## Saved entries
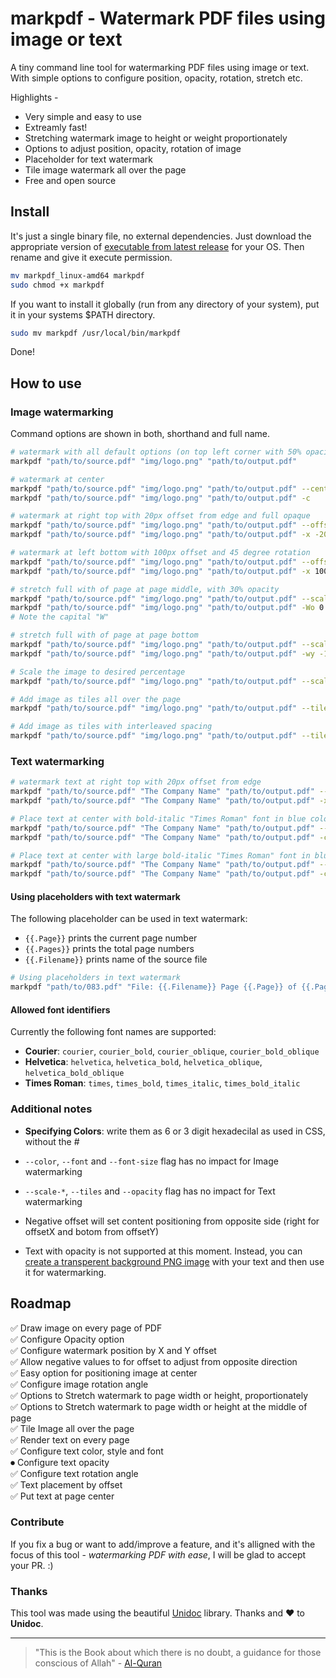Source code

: # markpdf - Watermark PDF files using image or text

A tiny command line tool for watermarking PDF files using image or text. 
With simple options to configure position, opacity, rotation, stretch etc.

Highlights -

- Very simple and easy to use 
- Extreamly fast!
- Stretching watermark image to height or weight proportionately 
- Options to adjust position, opacity, rotation of image
- Placeholder for text watermark
- Tile image watermark all over the page
- Free and open source

## Install

It's just a single binary file, no external dependencies. 
Just download the appropriate version of [executable from latest release](https://github.com/ajaxray/markpdf/releases) for your OS. Then rename and give it execute permission.
```bash
mv markpdf_linux-amd64 markpdf  
sudo chmod +x markpdf
```

If you want to install it globally (run from any directory of your system), put it in your systems $PATH directory.
```bash
sudo mv markpdf /usr/local/bin/markpdf
```
Done! 

## How to use

### Image watermarking

Command options are shown in both, shorthand and full name.

```bash
# watermark with all default options (on top left corner with 50% opacity)
markpdf "path/to/source.pdf" "img/logo.png" "path/to/output.pdf"

# watermark at center
markpdf "path/to/source.pdf" "img/logo.png" "path/to/output.pdf" --center
markpdf "path/to/source.pdf" "img/logo.png" "path/to/output.pdf" -c

# watermark at right top with 20px offset from edge and full opaque
markpdf "path/to/source.pdf" "img/logo.png" "path/to/output.pdf" --offset-x=-20 --offset-y=20 --opacity=1.0
markpdf "path/to/source.pdf" "img/logo.png" "path/to/output.pdf" -x -20 -y 20 -o 1.0

# watermark at left bottom with 100px offset and 45 degree rotation
markpdf "path/to/source.pdf" "img/logo.png" "path/to/output.pdf" --offset-x=100 --offset-y=-100 --angle=45
markpdf "path/to/source.pdf" "img/logo.png" "path/to/output.pdf" -x 100 -y -100 -a 45

# stretch full with of page at page middle, with 30% opacity
markpdf "path/to/source.pdf" "img/logo.png" "path/to/output.pdf" --scale-width-center --opacity=0.3
markpdf "path/to/source.pdf" "img/logo.png" "path/to/output.pdf" -Wo 0.3
# Note the capital "W" 

# stretch full with of page at page bottom
markpdf "path/to/source.pdf" "img/logo.png" "path/to/output.pdf" --scale-width --offset-y=-10
markpdf "path/to/source.pdf" "img/logo.png" "path/to/output.pdf" -wy -10

# Scale the image to desired percentage
markpdf "path/to/source.pdf" "img/logo.png" "path/to/output.pdf" --scale=30

# Add image as tiles all over the page
markpdf "path/to/source.pdf" "img/logo.png" "path/to/output.pdf" --tiles

# Add image as tiles with interleaved spacing
markpdf "path/to/source.pdf" "img/logo.png" "path/to/output.pdf" --tiles --spacing=20
```


### Text watermarking

```bash
# watermark text at right top with 20px offset from edge
markpdf "path/to/source.pdf" "The Company Name" "path/to/output.pdf" --offset-x=-20 --offset-y=20
markpdf "path/to/source.pdf" "The Company Name" "path/to/output.pdf" -x -20 -y 20

# Place text at center with bold-italic "Times Roman" font in blue color
markpdf "path/to/source.pdf" "The Company Name" "path/to/output.pdf" --center --font=times_bold_italic --color=0000FF
markpdf "path/to/source.pdf" "The Company Name" "path/to/output.pdf" -cf times_bold_italic -l 0000FF

# Place text at center with large bold-italic "Times Roman" font in blue color
markpdf "path/to/source.pdf" "The Company Name" "path/to/output.pdf" --center --font=times_bold_italic --font-size=24.0 --color=0000FF
markpdf "path/to/source.pdf" "The Company Name" "path/to/output.pdf" -cf times_bold_italic -s 24.0 -l 0000FF
```

#### Using placeholders with text watermark

The following placeholder can be used in text watermark:
- `{{.Page}}` prints the current page number
- `{{.Pages}}` prints the total page numbers
- `{{.Filename}}` prints name of the source file

```bash
# Using placeholders in text watermark
markpdf "path/to/083.pdf" "File: {{.Filename}} Page {{.Page}} of {{.Pages}}" "path/to/voucher_083.pdf" -x -20 -y 30
```

#### Allowed font identifiers 

Currently the following font names are supported:
- **Courier**:	`courier`, `courier_bold`, `courier_oblique`, `courier_bold_oblique`
- **Helvetica**:	`helvetica`, `helvetica_bold`, `helvetica_oblique`, `helvetica_bold_oblique`
- **Times Roman**:	`times`, `times_bold`, `times_italic`, `times_bold_italic`

### Additional notes

- **Specifying Colors**: write them as 6 or 3 digit hexadecilal as used in CSS, without the #

- `--color`, `--font` and `--font-size` flag has no impact for Image watermarking
- `--scale-*`, `--tiles` and `--opacity` flag has no impact for Text watermarking
- Negative offset will set content positioning from opposite side (right for offsetX and botom from offsetY)
- Text with opacity is not supported at this moment. Instead, you can [create a transperent background PNG image](http://www.picturetopeople.org/text_generator/others/transparent/transparent-text-generator.html) with your text and then use it for watermarking.

## Roadmap

✅ Draw image on every page of PDF  
✅ Configure Opacity option  
✅ Configure watermark position by X and Y offset  
✅ Allow negative values to for offset to adjust from opposite direction  
✅️ Easy option for positioning image at center  
✅ Configure image rotation angle  
✅ Options to Stretch watermark to page width or height, proportionately  
✅ Options to Stretch watermark to page width or height at the middle of page  
✅ Tile Image all over the page  
✅ Render text on every page  
✅ Configure text color, style and font  
⏺ Configure text opacity  
✅ Configure text rotation angle  
✅ Text placement by offset  
✅ Put text at page center  

### Contribute

If you fix a bug or want to add/improve a feature, 
and it's alligned with the focus of this tool - _watermarking PDF with ease_, 
I will be glad to accept your PR. :) 

### Thanks

This tool was made using the beautiful [Unidoc](https://unidoc.io/) library. Thanks and ❤️ to **Unidoc**.

---
> "This is the Book about which there is no doubt, a guidance for those conscious of Allah" - [Al-Quran](http://quran.com)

## WHAT THIS TASK INVOLVES
A verbatim transcript of the entries above is required, with the pictures left out.

## EXERCISE ANSWER
Source code

: # markpdf - Watermark PDF files using image or text

A tiny command line tool for watermarking PDF files using image or text. 
With simple options to configure position, opacity, rotation, stretch etc.

Highlights -

- Very simple and easy to use 
- Extreamly fast!
- Stretching watermark image to height or weight proportionately 
- Options to adjust position, opacity, rotation of image
- Placeholder for text watermark
- Tile image watermark all over the page
- Free and open source

## Install

It's just a single binary file, no external dependencies. 
Just download the appropriate version of [executable from latest release](https://github.com/ajaxray/markpdf/releases) for your OS. Then rename and give it execute permission.
```bash
mv markpdf_linux-amd64 markpdf  
sudo chmod +x markpdf
```

If you want to install it globally (run from any directory of your system), put it in your systems $PATH directory.
```bash
sudo mv markpdf /usr/local/bin/markpdf
```
Done! 

## How to use

### Image watermarking

Command options are shown in both, shorthand and full name.

```bash
# watermark with all default options (on top left corner with 50% opacity)
markpdf "path/to/source.pdf" "img/logo.png" "path/to/output.pdf"

# watermark at center
markpdf "path/to/source.pdf" "img/logo.png" "path/to/output.pdf" --center
markpdf "path/to/source.pdf" "img/logo.png" "path/to/output.pdf" -c

# watermark at right top with 20px offset from edge and full opaque
markpdf "path/to/source.pdf" "img/logo.png" "path/to/output.pdf" --offset-x=-20 --offset-y=20 --opacity=1.0
markpdf "path/to/source.pdf" "img/logo.png" "path/to/output.pdf" -x -20 -y 20 -o 1.0

# watermark at left bottom with 100px offset and 45 degree rotation
markpdf "path/to/source.pdf" "img/logo.png" "path/to/output.pdf" --offset-x=100 --offset-y=-100 --angle=45
markpdf "path/to/source.pdf" "img/logo.png" "path/to/output.pdf" -x 100 -y -100 -a 45

# stretch full with of page at page middle, with 30% opacity
markpdf "path/to/source.pdf" "img/logo.png" "path/to/output.pdf" --scale-width-center --opacity=0.3
markpdf "path/to/source.pdf" "img/logo.png" "path/to/output.pdf" -Wo 0.3
# Note the capital "W" 

# stretch full with of page at page bottom
markpdf "path/to/source.pdf" "img/logo.png" "path/to/output.pdf" --scale-width --offset-y=-10
markpdf "path/to/source.pdf" "img/logo.png" "path/to/output.pdf" -wy -10

# Scale the image to desired percentage
markpdf "path/to/source.pdf" "img/logo.png" "path/to/output.pdf" --scale=30

# Add image as tiles all over the page
markpdf "path/to/source.pdf" "img/logo.png" "path/to/output.pdf" --tiles

# Add image as tiles with interleaved spacing
markpdf "path/to/source.pdf" "img/logo.png" "path/to/output.pdf" --tiles --spacing=20
```


### Text watermarking

```bash
# watermark text at right top with 20px offset from edge
markpdf "path/to/source.pdf" "The Company Name" "path/to/output.pdf" --offset-x=-20 --offset-y=20
markpdf "path/to/source.pdf" "The Company Name" "path/to/output.pdf" -x -20 -y 20

# Place text at center with bold-italic "Times Roman" font in blue color
markpdf "path/to/source.pdf" "The Company Name" "path/to/output.pdf" --center --font=times_bold_italic --color=0000FF
markpdf "path/to/source.pdf" "The Company Name" "path/to/output.pdf" -cf times_bold_italic -l 0000FF

# Place text at center with large bold-italic "Times Roman" font in blue color
markpdf "path/to/source.pdf" "The Company Name" "path/to/output.pdf" --center --font=times_bold_italic --font-size=24.0 --color=0000FF
markpdf "path/to/source.pdf" "The Company Name" "path/to/output.pdf" -cf times_bold_italic -s 24.0 -l 0000FF
```

#### Using placeholders with text watermark

The following placeholder can be used in text watermark:
- `{{.Page}}` prints the current page number
- `{{.Pages}}` prints the total page numbers
- `{{.Filename}}` prints name of the source file

```bash
# Using placeholders in text watermark
markpdf "path/to/083.pdf" "File: {{.Filename}} Page {{.Page}} of {{.Pages}}" "path/to/voucher_083.pdf" -x -20 -y 30
```

#### Allowed font identifiers 

Currently the following font names are supported:
- **Courier**:	`courier`, `courier_bold`, `courier_oblique`, `courier_bold_oblique`
- **Helvetica**:	`helvetica`, `helvetica_bold`, `helvetica_oblique`, `helvetica_bold_oblique`
- **Times Roman**:	`times`, `times_bold`, `times_italic`, `times_bold_italic`

### Additional notes

- **Specifying Colors**: write them as 6 or 3 digit hexadecilal as used in CSS, without the #

- `--color`, `--font` and `--font-size` flag has no impact for Image watermarking
- `--scale-*`, `--tiles` and `--opacity` flag has no impact for Text watermarking
- Negative offset will set content positioning from opposite side (right for offsetX and botom from offsetY)
- Text with opacity is not supported at this moment. Instead, you can [create a transperent background PNG image](http://www.picturetopeople.org/text_generator/others/transparent/transparent-text-generator.html) with your text and then use it for watermarking.

## Roadmap

✅ Draw image on every page of PDF  
✅ Configure Opacity option  
✅ Configure watermark position by X and Y offset  
✅ Allow negative values to for offset to adjust from opposite direction  
✅️ Easy option for positioning image at center  
✅ Configure image rotation angle  
✅ Options to Stretch watermark to page width or height, proportionately  
✅ Options to Stretch watermark to page width or height at the middle of page  
✅ Tile Image all over the page  
✅ Render text on every page  
✅ Configure text color, style and font  
⏺ Configure text opacity  
✅ Configure text rotation angle  
✅ Text placement by offset  
✅ Put text at page center  

### Contribute

If you fix a bug or want to add/improve a feature, 
and it's alligned with the focus of this tool - _watermarking PDF with ease_, 
I will be glad to accept your PR. :) 

### Thanks

This tool was made using the beautiful [Unidoc](https://unidoc.io/) library. Thanks and ❤️ to **Unidoc**.

---
> "This is the Book about which there is no doubt, a guidance for those conscious of Allah" - [Al-Quran](http://quran.com)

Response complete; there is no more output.